Returning to, and re-staging, the "classics" is not without challenges, not least because they were often originally written at a time when actors were considerably cheaper to hire than they are now. Through their combined resources, Perth Theatre and Tron Theatre in Glasgow have gathered together a cast of 15 for this new joint production of William Shakespeare's Macbeth, but even that relatively large number are required to double or triple up–on occasions, casting one character aside before assuming another simply by throwing one coat off-stage before catching another that's thrown to them.

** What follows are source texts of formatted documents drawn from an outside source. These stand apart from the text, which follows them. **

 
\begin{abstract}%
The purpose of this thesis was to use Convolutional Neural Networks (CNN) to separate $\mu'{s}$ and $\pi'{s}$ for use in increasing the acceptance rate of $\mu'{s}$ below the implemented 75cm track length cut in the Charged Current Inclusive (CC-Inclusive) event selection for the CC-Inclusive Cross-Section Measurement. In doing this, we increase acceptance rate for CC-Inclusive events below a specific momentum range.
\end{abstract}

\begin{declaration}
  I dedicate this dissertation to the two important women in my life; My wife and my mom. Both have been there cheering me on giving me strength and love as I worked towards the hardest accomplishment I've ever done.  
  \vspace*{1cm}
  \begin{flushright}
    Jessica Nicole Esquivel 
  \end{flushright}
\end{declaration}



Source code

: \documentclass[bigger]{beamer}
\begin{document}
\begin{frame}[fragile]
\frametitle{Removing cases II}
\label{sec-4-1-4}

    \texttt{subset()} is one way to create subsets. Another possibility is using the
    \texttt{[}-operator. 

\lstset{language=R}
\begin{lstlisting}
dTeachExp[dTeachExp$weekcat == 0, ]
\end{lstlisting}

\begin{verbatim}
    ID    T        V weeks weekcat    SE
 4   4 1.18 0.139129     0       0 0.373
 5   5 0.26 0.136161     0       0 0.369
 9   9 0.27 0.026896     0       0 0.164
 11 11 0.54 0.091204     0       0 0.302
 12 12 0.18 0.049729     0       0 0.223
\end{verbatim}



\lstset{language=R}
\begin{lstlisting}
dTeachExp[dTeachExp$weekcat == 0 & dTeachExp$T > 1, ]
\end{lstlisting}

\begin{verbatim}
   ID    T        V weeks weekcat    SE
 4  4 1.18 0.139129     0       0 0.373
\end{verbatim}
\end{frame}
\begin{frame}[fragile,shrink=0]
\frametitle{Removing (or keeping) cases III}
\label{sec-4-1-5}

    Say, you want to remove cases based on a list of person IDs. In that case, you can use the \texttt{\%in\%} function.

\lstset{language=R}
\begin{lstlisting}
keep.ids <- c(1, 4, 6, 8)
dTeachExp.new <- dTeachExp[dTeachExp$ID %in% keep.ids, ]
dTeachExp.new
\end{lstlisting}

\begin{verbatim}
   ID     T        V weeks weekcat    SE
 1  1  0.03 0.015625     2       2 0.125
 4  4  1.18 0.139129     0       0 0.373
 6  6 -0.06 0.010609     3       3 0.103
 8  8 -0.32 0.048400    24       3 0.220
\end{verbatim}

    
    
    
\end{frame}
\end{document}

In several respects, however, director Rachel O'Riordan turns this restriction to her advantage; the three witches, for example, are played by three male cast members, meaning that even when they're playing members of the Scottish nobility–Lennox, Ross and Caithness–there remains an echo of the weird sisters in their movement and expression that turns the witches from fly-by-night instigators of misrule into a more lingering, evil presence. With the rest of the cast slipping from one role to the next, the audience focuses all the more on the continuity provided by the actors who singularly play the main roles: Macbeth, Lady Macbeth, Malcolm and Macduff. And, in addition, the gender-recasting of the witches means that, thanks to an edit which shifts Lady Macduff's murder off-stage, Leila Crerar as Lady Macbeth gains all the more attention as the only woman we see in the flesh.

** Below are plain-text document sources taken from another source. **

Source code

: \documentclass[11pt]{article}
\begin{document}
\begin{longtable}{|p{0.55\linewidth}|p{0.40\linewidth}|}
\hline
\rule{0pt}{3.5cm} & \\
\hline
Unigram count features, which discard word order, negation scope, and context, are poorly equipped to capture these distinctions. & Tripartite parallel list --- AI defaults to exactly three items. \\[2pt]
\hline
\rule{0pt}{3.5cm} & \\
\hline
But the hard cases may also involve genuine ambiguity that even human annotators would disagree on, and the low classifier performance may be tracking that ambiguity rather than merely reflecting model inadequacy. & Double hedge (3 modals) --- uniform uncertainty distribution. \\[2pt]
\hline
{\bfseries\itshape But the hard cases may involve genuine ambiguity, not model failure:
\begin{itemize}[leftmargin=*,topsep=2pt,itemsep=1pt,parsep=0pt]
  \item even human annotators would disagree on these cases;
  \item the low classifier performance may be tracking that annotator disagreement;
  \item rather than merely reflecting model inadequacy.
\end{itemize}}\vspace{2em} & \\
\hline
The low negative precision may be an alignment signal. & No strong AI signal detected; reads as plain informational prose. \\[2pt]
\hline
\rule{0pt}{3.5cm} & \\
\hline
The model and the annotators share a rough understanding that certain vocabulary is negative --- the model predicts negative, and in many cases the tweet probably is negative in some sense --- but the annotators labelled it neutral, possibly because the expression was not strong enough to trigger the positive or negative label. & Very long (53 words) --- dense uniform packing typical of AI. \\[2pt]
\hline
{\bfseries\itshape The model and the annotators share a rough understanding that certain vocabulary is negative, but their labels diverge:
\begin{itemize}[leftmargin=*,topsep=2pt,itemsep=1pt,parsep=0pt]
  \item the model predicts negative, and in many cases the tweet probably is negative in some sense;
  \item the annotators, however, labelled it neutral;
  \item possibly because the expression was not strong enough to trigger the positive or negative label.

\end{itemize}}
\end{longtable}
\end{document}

And this, alas, is part of the problem. Crerar's Lady Macbeth is presented like some feral wild child, little more than a good-time party-girl who goes too far and psychologically cracks up almost immediately. Of course, the Tragedy of Macbeth is one of Shakespeare's most male-dominated plays, but this production's deliberately dirty, sweaty masculinity–in which the two strongest colours are the warm red of blood and the cold grey of stone–unbalances the story too far. Even then, there's something not quite right; Keith Fleming's Macbeth is certainly a believable medieval warrior, with the physique and expression of a rugby player slightly past his prime, but some of the other younger noble warriors look just a little too lean and 21st century to totally suspend the disbelief.

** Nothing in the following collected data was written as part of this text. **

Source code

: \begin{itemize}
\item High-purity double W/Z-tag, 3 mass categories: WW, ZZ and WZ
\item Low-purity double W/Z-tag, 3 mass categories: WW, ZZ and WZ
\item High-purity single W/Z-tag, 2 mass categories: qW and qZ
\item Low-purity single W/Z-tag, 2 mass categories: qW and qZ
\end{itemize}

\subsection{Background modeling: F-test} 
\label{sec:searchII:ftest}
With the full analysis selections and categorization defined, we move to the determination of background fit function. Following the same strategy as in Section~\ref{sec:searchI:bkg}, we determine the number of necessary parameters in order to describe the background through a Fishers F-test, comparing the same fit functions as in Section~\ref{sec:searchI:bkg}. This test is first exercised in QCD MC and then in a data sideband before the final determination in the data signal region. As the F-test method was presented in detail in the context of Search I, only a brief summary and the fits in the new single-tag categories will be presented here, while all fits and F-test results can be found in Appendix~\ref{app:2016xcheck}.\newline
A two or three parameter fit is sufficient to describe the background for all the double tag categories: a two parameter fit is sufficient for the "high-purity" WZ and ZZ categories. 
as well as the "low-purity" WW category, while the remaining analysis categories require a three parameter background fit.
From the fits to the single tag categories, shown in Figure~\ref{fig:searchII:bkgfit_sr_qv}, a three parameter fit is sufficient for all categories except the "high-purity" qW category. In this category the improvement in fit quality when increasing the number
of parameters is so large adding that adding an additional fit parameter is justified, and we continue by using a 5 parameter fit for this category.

The final challenge that a play such as Macbeth throws up is its language; arguably, this is genuinely Shakespeare's most popular work, given how so many of its phrases and expressions have long-since run free through British culture. This makes it all the more difficult for the actors to reclaim them as living, breathing dialogue, and certainly not all here achieve this; while Fleming certainly has a feel for the dramatic poetry of Shakespeare's words, others still seem more focused on delivering the words accurately, in the right order, rather than them being a means of expressing their characters'inner thoughts.